Appeal from the Superior Court of the District of Columbia. (Hon. John H. Suda, Trial Judge).
Before Ferren, Terry, and Schwelb, Associate Judges.
The opinion of the court was delivered by: Schwelb
SCHWELB, Associate Judge: Robert L. Fry II (Fry, Jr.) appeals from an order of the trial court granting Diamond Construction Company's motion for summary judgment in Fry, Jr.'s action for personal injuries. We conclude that there were genuine issues of material fact precluding entry of summary judgment. Accordingly, we reverse the judgment and remand the case for further proceedings.
Fry, Jr. suffered severe and disabling injuries when a ladder and scaffolding on which he was working collapsed, causing him to fall some thirty-two feet to the asphalt pavement below. At the time of the accident, Fry, Jr. was painting the exterior of a building at the Turner Elementary School in southeast Washington, D.C., as part of a project to replace windows at the school. Diamond was the general contractor retained by the District of Columbia for the project. Diamond had engaged Arlyn Construction Company, a sole proprietorship operated by Robert L. Fry, Sr., Fry, Jr.'s father, as the painting subcontractor for the work. Arlyn was to be compensated for its time and materials.

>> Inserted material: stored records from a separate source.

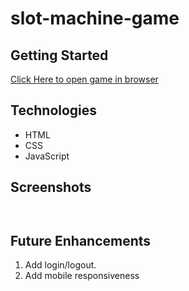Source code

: # slot-machine-game

## Getting Started
[Click Here to open game in browser](www.github.com/salmon117/slot-machine-game.git)

## Technologies
- HTML
- CSS
- JavaScript

## Screenshots

![]()

![]()

## Future Enhancements

1. Add login/logout.
2. Add mobile responsiveness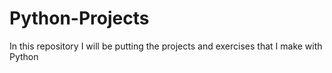 # Python-Projects
In this repository I will be putting the projects and exercises that I make with Python
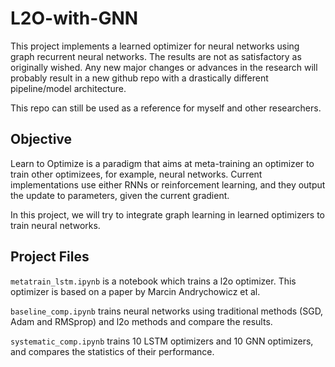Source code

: # L2O-with-GNN
This project implements a learned optimizer for neural networks using graph recurrent neural networks. The results are not as satisfactory as originally wished. Any new major changes or advances in the research will probably result in a new github repo with a drastically different pipeline/model architecture.

This repo can still be used as a reference for myself and other researchers.

## Objective
Learn to Optimize is a paradigm that aims at meta-training an optimizer to train other optimizees, for example, neural networks. Current implementations use either RNNs or reinforcement learning, and they output the update to parameters, given the current gradient.

In this project, we will try to integrate graph learning in learned optimizers to train neural networks.

## Project Files

`metatrain_lstm.ipynb` is a notebook which trains a l2o optimizer. This optimizer is based on a paper by Marcin Andrychowicz et al.

`baseline_comp.ipynb` trains neural networks using traditional methods (SGD, Adam and RMSprop) and l2o methods and compare the results.

`systematic_comp.ipynb` trains 10 LSTM optimizers and 10 GNN optimizers, and compares the statistics of their performance.
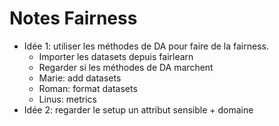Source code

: # Notes Fairness 

- Idée 1: utiliser les méthodes de DA pour faire de la fairness. 
    - Importer les datasets depuis fairlearn 
    - Regarder si les méthodes de DA marchent
    - Marie: add datasets
    - Roman: format datasets
    - Linus: metrics  
- Idée 2: regarder le setup un attribut sensible + domaine 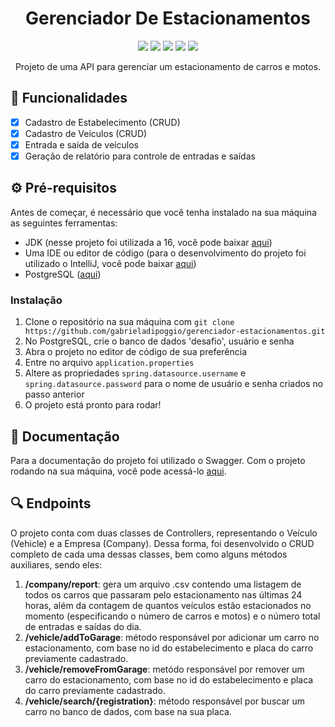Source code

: <h1 align="center">Gerenciador De Estacionamentos</h1>

<p align="center">
  <img src="https://img.shields.io/badge/Java-ED8B00?style=for-the-badge&logo=java&logoColor=white">
  <img src="https://img.shields.io/badge/Spring-6DB33F?style=for-the-badge&logo=spring&logoColor=white">
  <img src="https://img.shields.io/badge/apache_maven-C71A36?style=for-the-badge&logo=apachemaven&logoColor=white">
  <img src="https://img.shields.io/badge/PostgreSQL-316192?style=for-the-badge&logo=postgresql&logoColor=white">
  <img src="https://img.shields.io/badge/Swagger-85EA2D?style=for-the-badge&logo=Swagger&logoColor=black">
</p>

  <p align="center">Projeto de uma API para gerenciar um estacionamento de carros e motos.</p>
  
  ## 🚀 Funcionalidades
  - [x] Cadastro de Estabelecimento (CRUD)
  - [x] Cadastro de Veículos (CRUD)
  - [x] Entrada e saída de veículos
  - [x] Geração de relatório para controle de entradas e saídas
  
  ## ⚙️ Pré-requisitos
  <p>  Antes de começar, é necessário que você tenha instalado na sua máquina as seguintes ferramentas: </p>
  
  - JDK (nesse projeto foi utilizada a 16, você pode baixar [aqui](https://www.oracle.com/java/technologies/javase/jdk16-archive-downloads.html))
  - Uma IDE ou editor de código (para o desenvolvimento do projeto foi utilizado o IntelliJ, você pode baixar [aqui](https://www.jetbrains.com/idea/download/#section=windows))
  - PostgreSQL ([aqui](https://www.postgresql.org/download/))

### Instalação
1. Clone o repositório na sua máquina com `git clone https://github.com/gabrieladipoggio/gerenciador-estacionamentos.git`
2. No PostgreSQL, crie o banco de dados 'desafio', usuário e senha
3. Abra o projeto no editor de código de sua preferência
4. Entre no arquivo `application.properties` 
5. Altere as propriedades `spring.datasource.username` e `spring.datasource.password` para o nome de usuário e senha criados no passo anterior
6. O projeto está pronto para rodar! 

## 📄 Documentação
Para a documentação do projeto foi utilizado o Swagger. Com o projeto rodando na sua máquina, você pode acessá-lo [aqui](http://localhost:8080/swagger-ui.html#/).

## 🔍 Endpoints
O projeto conta com duas classes de Controllers, representando o Veículo (Vehicle) e a Empresa (Company). Dessa forma, foi desenvolvido o CRUD completo de cada uma dessas classes, bem como alguns métodos auxiliares, sendo eles:

1. __/company/report__: gera um arquivo .csv contendo uma listagem de todos os carros que passaram pelo estacionamento nas últimas 24 horas, além da contagem de quantos veículos estão estacionados no momento (especificando o número de carros e motos) e o número total de entradas e saídas do dia.
2. __/vehicle/addToGarage__: método responsável por adicionar um carro no estacionamento, com base no id do estabelecimento e placa do carro previamente cadastrado.
3. __/vehicle/removeFromGarage__: metódo responsável por remover um carro do estacionamento, com base no id do estabelecimento e placa do carro previamente cadastrado.
4. __/vehicle/search/{registration}__: método responsável por buscar um carro no banco de dados, com base na sua placa.
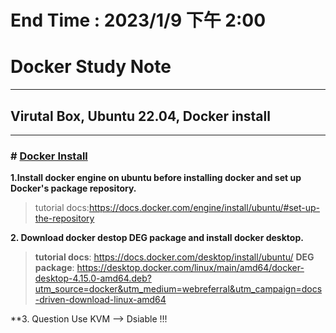 # End Time : 2023/1/9 下午 2:00
# Docker Study Note
***
## Virutal Box, Ubuntu 22.04, Docker install  
***
### # <u>Docker Install</u>  

**1.Install docker engine on ubuntu before installing docker and set up Docker's package repository.**
>tutorial docs:https://docs.docker.com/engine/install/ubuntu/#set-up-the-repository  

**2. Download docker destop DEG package and install docker desktop.**
>**tutorial docs**: https://docs.docker.com/desktop/install/ubuntu/
>**DEG package**: https://desktop.docker.com/linux/main/amd64/docker-desktop-4.15.0-amd64.deb?utm_source=docker&utm_medium=webreferral&utm_campaign=docs-driven-download-linux-amd64

**3. Question Use KVM --> Dsiable !!!  

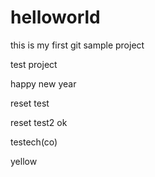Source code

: helloworld
==========
this is my first git sample project

test project

happy new year

reset test

reset test2
ok

testech(co)

yellow
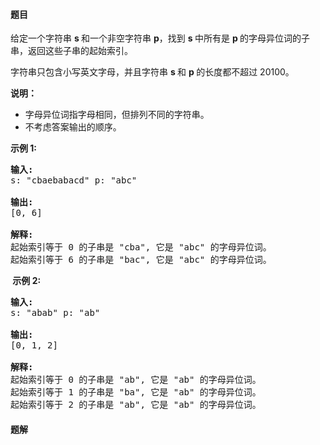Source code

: #### 题目
<p>给定一个字符串&nbsp;<strong>s&nbsp;</strong>和一个非空字符串&nbsp;<strong>p</strong>，找到&nbsp;<strong>s&nbsp;</strong>中所有是&nbsp;<strong>p&nbsp;</strong>的字母异位词的子串，返回这些子串的起始索引。</p>

<p>字符串只包含小写英文字母，并且字符串&nbsp;<strong>s&nbsp;</strong>和 <strong>p&nbsp;</strong>的长度都不超过 20100。</p>

<p><strong>说明：</strong></p>

<ul>
	<li>字母异位词指字母相同，但排列不同的字符串。</li>
	<li>不考虑答案输出的顺序。</li>
</ul>

<p><strong>示例&nbsp;1:</strong></p>

<pre>
<strong>输入:</strong>
s: &quot;cbaebabacd&quot; p: &quot;abc&quot;

<strong>输出:</strong>
[0, 6]

<strong>解释:</strong>
起始索引等于 0 的子串是 &quot;cba&quot;, 它是 &quot;abc&quot; 的字母异位词。
起始索引等于 6 的子串是 &quot;bac&quot;, 它是 &quot;abc&quot; 的字母异位词。
</pre>

<p><strong>&nbsp;示例 2:</strong></p>

<pre>
<strong>输入:</strong>
s: &quot;abab&quot; p: &quot;ab&quot;

<strong>输出:</strong>
[0, 1, 2]

<strong>解释:</strong>
起始索引等于 0 的子串是 &quot;ab&quot;, 它是 &quot;ab&quot; 的字母异位词。
起始索引等于 1 的子串是 &quot;ba&quot;, 它是 &quot;ab&quot; 的字母异位词。
起始索引等于 2 的子串是 &quot;ab&quot;, 它是 &quot;ab&quot; 的字母异位词。
</pre>


 #### 题解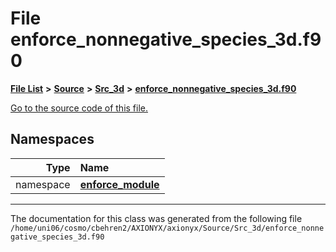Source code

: 
# File enforce\_nonnegative\_species\_3d.f90


[**File List**](files.md) **>** [**Source**](dir_74389ed8173ad57b461b9d623a1f3867.md) **>** [**Src\_3d**](dir_723248e6e98dc7cb10ec13b7569a328c.md) **>** [**enforce\_nonnegative\_species\_3d.f90**](enforce__nonnegative__species__3d_8f90.md)

[Go to the source code of this file.](enforce__nonnegative__species__3d_8f90_source.md)












## Namespaces

| Type | Name |
| ---: | :--- |
| namespace | [**enforce\_module**](namespaceenforce__module.md) <br> |















------------------------------
The documentation for this class was generated from the following file `/home/uni06/cosmo/cbehren2/AXIONYX/axionyx/Source/Src_3d/enforce_nonnegative_species_3d.f90`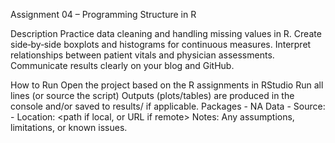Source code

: Assignment 04 – Programming Structure in R

Description
Practice data cleaning and handling missing values in R.
Create side‑by‑side boxplots and histograms for continuous measures.
Interpret relationships between patient vitals and physician assessments.
Communicate results clearly on your blog and GitHub.

How to Run
Open the project based on the R assignments in RStudio
Run all lines (or source the script)
Outputs (plots/tables) are produced in the console and/or saved to results/ if applicable.
Packages - NA
Data - Source: - Location: <path if local, or URL if remote>
Notes: Any assumptions, limitations, or known issues.
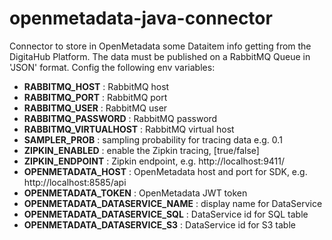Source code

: # openmetadata-java-connector

Connector to store in OpenMetadata some Dataitem info getting from the DigitaHub Platform. The data must be published on a RabbitMQ Queue in 'JSON' format.
Config the following env variables:
- **RABBITMQ_HOST** : RabbitMQ host
- **RABBITMQ_PORT** : RabbitMQ port
- **RABBITMQ_USER** : RabbitMQ user
- **RABBITMQ_PASSWORD** : RabbitMQ password
- **RABBITMQ_VIRTUALHOST** : RabbitMQ virtual host
- **SAMPLER_PROB** : sampling probability for tracing data e.g. 0.1
- **ZIPKIN_ENABLED** : enable the Zipkin tracing, [true/false]
- **ZIPKIN_ENDPOINT** : Zipkin endpoint, e.g. http://localhost:9411/
- **OPENMETADATA_HOST** : OpenMetadata host and port for SDK, e.g. http://localhost:8585/api
- **OPENMETADATA_TOKEN** : OpenMetadata JWT token
- **OPENMETADATA_DATASERVICE_NAME** : display name for DataService
- **OPENMETADATA_DATASERVICE_SQL** : DataService id for SQL table
- **OPENMETADATA_DATASERVICE_S3** : DataService id for S3 table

Under its agreement with Diamond, Arlyn was to paint the exterior structural columns which were located near the windows to be replaced. The Frys brought scaffolding to the site. After they had begun to set it up, they determined that the scaffolding was not high enough to enable Fry, Jr. to reach some of the windows.
Fry, Sr. testified at his deposition that on May 29, 1991, he went to see Bengt Barnas, Diamond's safety officer, to explain the situation. He informed Barnas that the top windows were too high to reach with the available scaffolding, and requested that he be authorized to use a "scissors lift." Barnas asked how much such a device would cost, and Fry, Sr. estimated that it would run about $200 to $250. According to Fry, Sr., Barnas rejected this option as too expensive. Fry, Sr. explained that without a scissors lift, he would have to place a ladder on top of the scaffolding, and Barnas directed him to do so. Although Diamond claims that Fry, Sr.'s testimony on this point was equivocal, the record does not bear out this contention:
Q Are you saying now you've got a recollection that he told you it was okay to use a ladder on top of the scaffolding?
A I didn't say I didn't have a recollection before. He told me to use the scaffold and the ladder. . .
Q Who originally suggested a ladder?
A I probably did. I told him that's the only way I could get up there. I couldn't run scaffolding any higher, but I told him I'd rather use the lift.
Q Is it possible he told you that he didn't want you to use the scaffolding and the ladder?
Q It's not possible? A No.
Q I'm trying to find out if you have a definitive and specific recollection that he said it was okay to use the scaffolding and ladder or if that's what you're assuming now?
A I'm not assuming anything. I can take a directive. I was given a directive. Now, how he made this directive, I don't know. I don't recall. All I know is when I left there, I had presented the problem, I told him the solution, what I wanted to do, and he told me it's too costly, to continue on as I was with the ladder and the scaffolding.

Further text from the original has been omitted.